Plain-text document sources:
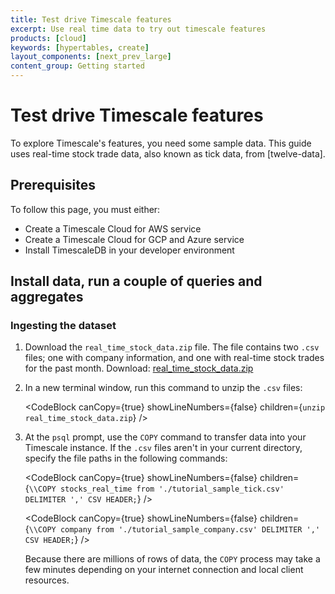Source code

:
 ```yaml
---
title: Test drive Timescale features
excerpt: Use real time data to try out timescale features
products: [cloud]
keywords: [hypertables, create]
layout_components: [next_prev_large]
content_group: Getting started
---
```


# Test drive Timescale features

<HypertableIntro />

<TimeseriesIntro />

To explore Timescale's features, you need some sample data. This guide
uses real-time stock trade data, also known as tick data, from
[twelve-data].

## Prerequisites

To follow this page, you must either:

* Create a Timescale Cloud for AWS service
* Create a Timescale Cloud for GCP and Azure service
* Install TimescaleDB in your developer environment

## Install data, run a couple of queries and aggregates

<Procedure>

### Ingesting the dataset

1.  Download the `real_time_stock_data.zip` file. The file contains two `.csv`
    files; one with company information, and one with real-time stock trades for
    the past month. Download:
    <Tag
    type="download">[real_time_stock_data.zip](https://assets.timescale.com/docs/downloads/get-started/real_time_stock_data.zip)
    </Tag>

1.  In a new terminal window, run this command to unzip the `.csv` files:

    <CodeBlock canCopy={true} showLineNumbers={false} children={`
    unzip real_time_stock_data.zip
    `} />

1.  At the `psql` prompt, use the `COPY` command to transfer data into your
    Timescale instance. If the `.csv` files aren't in your current directory,
    specify the file paths in the following commands:

    <CodeBlock canCopy={true} showLineNumbers={false} children={`
    \\COPY stocks_real_time from './tutorial_sample_tick.csv' DELIMITER ',' CSV HEADER;
    `} />

    <CodeBlock canCopy={true} showLineNumbers={false} children={`
    \\COPY company from './tutorial_sample_company.csv' DELIMITER ',' CSV HEADER;
    `} />

    Because there are millions of rows of data, the `COPY` process may take a few
    minutes depending on your internet connection and local client resources.

</Procedure>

WHAT TO WORK ON: Copy all the records word for word and keep the pictures out.

ANSWER SPACE:
Source code

:
 ```yaml
---
title: Test drive Timescale features
excerpt: Use real time data to try out timescale features
products: [cloud]
keywords: [hypertables, create]
layout_components: [next_prev_large]
content_group: Getting started
---
```


# Test drive Timescale features

<HypertableIntro />

<TimeseriesIntro />

To explore Timescale's features, you need some sample data. This guide
uses real-time stock trade data, also known as tick data, from
[twelve-data].

## Prerequisites

To follow this page, you must either:

* Create a Timescale Cloud for AWS service
* Create a Timescale Cloud for GCP and Azure service
* Install TimescaleDB in your developer environment

## Install data, run a couple of queries and aggregates

<Procedure>

### Ingesting the dataset

1.  Download the `real_time_stock_data.zip` file. The file contains two `.csv`
    files; one with company information, and one with real-time stock trades for
    the past month. Download:
    <Tag
    type="download">[real_time_stock_data.zip](https://assets.timescale.com/docs/downloads/get-started/real_time_stock_data.zip)
    </Tag>

1.  In a new terminal window, run this command to unzip the `.csv` files:

    <CodeBlock canCopy={true} showLineNumbers={false} children={`
    unzip real_time_stock_data.zip
    `} />

1.  At the `psql` prompt, use the `COPY` command to transfer data into your
    Timescale instance. If the `.csv` files aren't in your current directory,
    specify the file paths in the following commands:

    <CodeBlock canCopy={true} showLineNumbers={false} children={`
    \\COPY stocks_real_time from './tutorial_sample_tick.csv' DELIMITER ',' CSV HEADER;
    `} />

    <CodeBlock canCopy={true} showLineNumbers={false} children={`
    \\COPY company from './tutorial_sample_company.csv' DELIMITER ',' CSV HEADER;
    `} />

    Because there are millions of rows of data, the `COPY` process may take a few
    minutes depending on your internet connection and local client resources.

</Procedure>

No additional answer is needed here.